**Required work:**
An exact copy of the lines from the one containing "(1,0,0)+(0,1,0)=(1,1,0)$ and so" to the end of the records below is required, and nothing else.

**Material provided:**
+ + + +

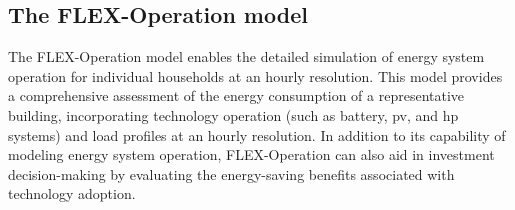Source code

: 


\subsection{The FLEX-Operation model}

The FLEX-Operation model \cite{newtrends} enables the detailed simulation of energy system operation for individual households at an hourly resolution. 
This model provides a comprehensive assessment of the energy consumption of a representative building, incorporating technology operation (such as battery, \gls{pv}, and \gls{hp} systems) and load profiles at an hourly resolution. 
In addition to its capability of modeling energy system operation, FLEX-Operation can also aid in investment decision-making by evaluating the energy-saving benefits associated with technology adoption.

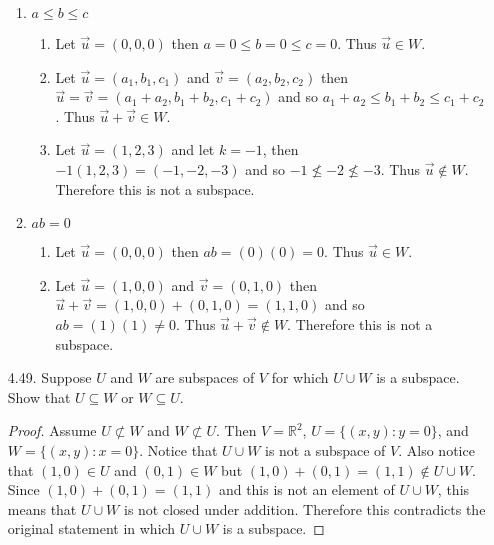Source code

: \documentclass[12pt]{article}
\begin{document}
\begin{enumerate}
\begin{enumerate}
	\item $a \leq b \leq c$
		\begin{enumerate}
		\item Let $\vec{u} = (0,0,0)$ then $a = 0 \leq b = 0 \leq c = 0$. Thus $\vec{u} \in W$.
		\item Let $\vec{u} = (a_1,b_1,c_1)$ and $\vec{v} = (a_2,b_2,c_2)$ then $\vec{u} = \vec{v} = (a_1+a_2,b_1+b_2,c_1+c_2)$ and so $a_1+a_2 \leq b_1+b_2 \leq c_1+c_2$. Thus $\vec{u} + \vec{v} \in W$.
		\item Let $\vec{u} = (1,2,3)$ and let $k=-1$, then $-1(1,2,3)=(-1,-2,-3)$ and so $-1 \not\leq -2 \not\leq -3$. Thus $\vec{u} \not\in W$. Therefore this is not a subspace.
		\end{enumerate}
		
	\item $ab=0$
		\begin{enumerate}
		\item Let $\vec{u} = (0,0,0)$ then $ab=(0)(0) = 0$. Thus $\vec{u} \in W$.
		\item Let $\vec{u} = (1,0,0)$ and $\vec{v} = (0,1,0)$ then $\vec{u} + \vec{v} = (1,0,0)+(0,1,0)=(1,1,0)$ and so $ab=(1)(1) \neq 0$. Thus $\vec{u}+\vec{v} \not\in W$. Therefore this is not a subspace.
		\end{enumerate}
	\end{enumerate}

\item[4.49.] Suppose $U$ and $W$ are subspaces of $V$ for which $U \cup W$ is a subspace. Show that $U \subseteq W$ or $W \subseteq U$.
	\begin{proof}
	Assume $U \not\subset W$ and $W \not\subset U$. Then $V=\mathbb{R}^2$, $U=\{(x,y):y=0\}$, and $W=\{(x,y):x=0\}$. Notice that $U \cup W$ is not a subspace of $V$. Also notice that $(1,0)\in U$ and $(0,1) \in W$ but $(1,0)+(0,1)=(1,1) \not\in U \cup W$. Since $(1,0)+(0,1)=(1,1)$ and this is not an element of $U \cup W$, this means that $U \cup W$ is not closed under addition. Therefore this contradicts the original statement in which $U \cup W$ is a subspace.
	\end{proof}


\end{enumerate}
\end{document}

+ + + +

**Answer section:**
		\item Let $\vec{u} = (1,0,0)$ and $\vec{v} = (0,1,0)$ then $\vec{u} + \vec{v} = (1,0,0)+(0,1,0)=(1,1,0)$ and so $ab=(1)(1) \neq 0$. Thus $\vec{u}+\vec{v} \not\in W$. Therefore this is not a subspace.
		\end{enumerate}
	\end{enumerate}

\item[4.49.] Suppose $U$ and $W$ are subspaces of $V$ for which $U \cup W$ is a subspace. Show that $U \subseteq W$ or $W \subseteq U$.
	\begin{proof}
	Assume $U \not\subset W$ and $W \not\subset U$. Then $V=\mathbb{R}^2$, $U=\{(x,y):y=0\}$, and $W=\{(x,y):x=0\}$. Notice that $U \cup W$ is not a subspace of $V$. Also notice that $(1,0)\in U$ and $(0,1) \in W$ but $(1,0)+(0,1)=(1,1) \not\in U \cup W$. Since $(1,0)+(0,1)=(1,1)$ and this is not an element of $U \cup W$, this means that $U \cup W$ is not closed under addition. Therefore this contradicts the original statement in which $U \cup W$ is a subspace.
	\end{proof}


\end{enumerate}
\end{document}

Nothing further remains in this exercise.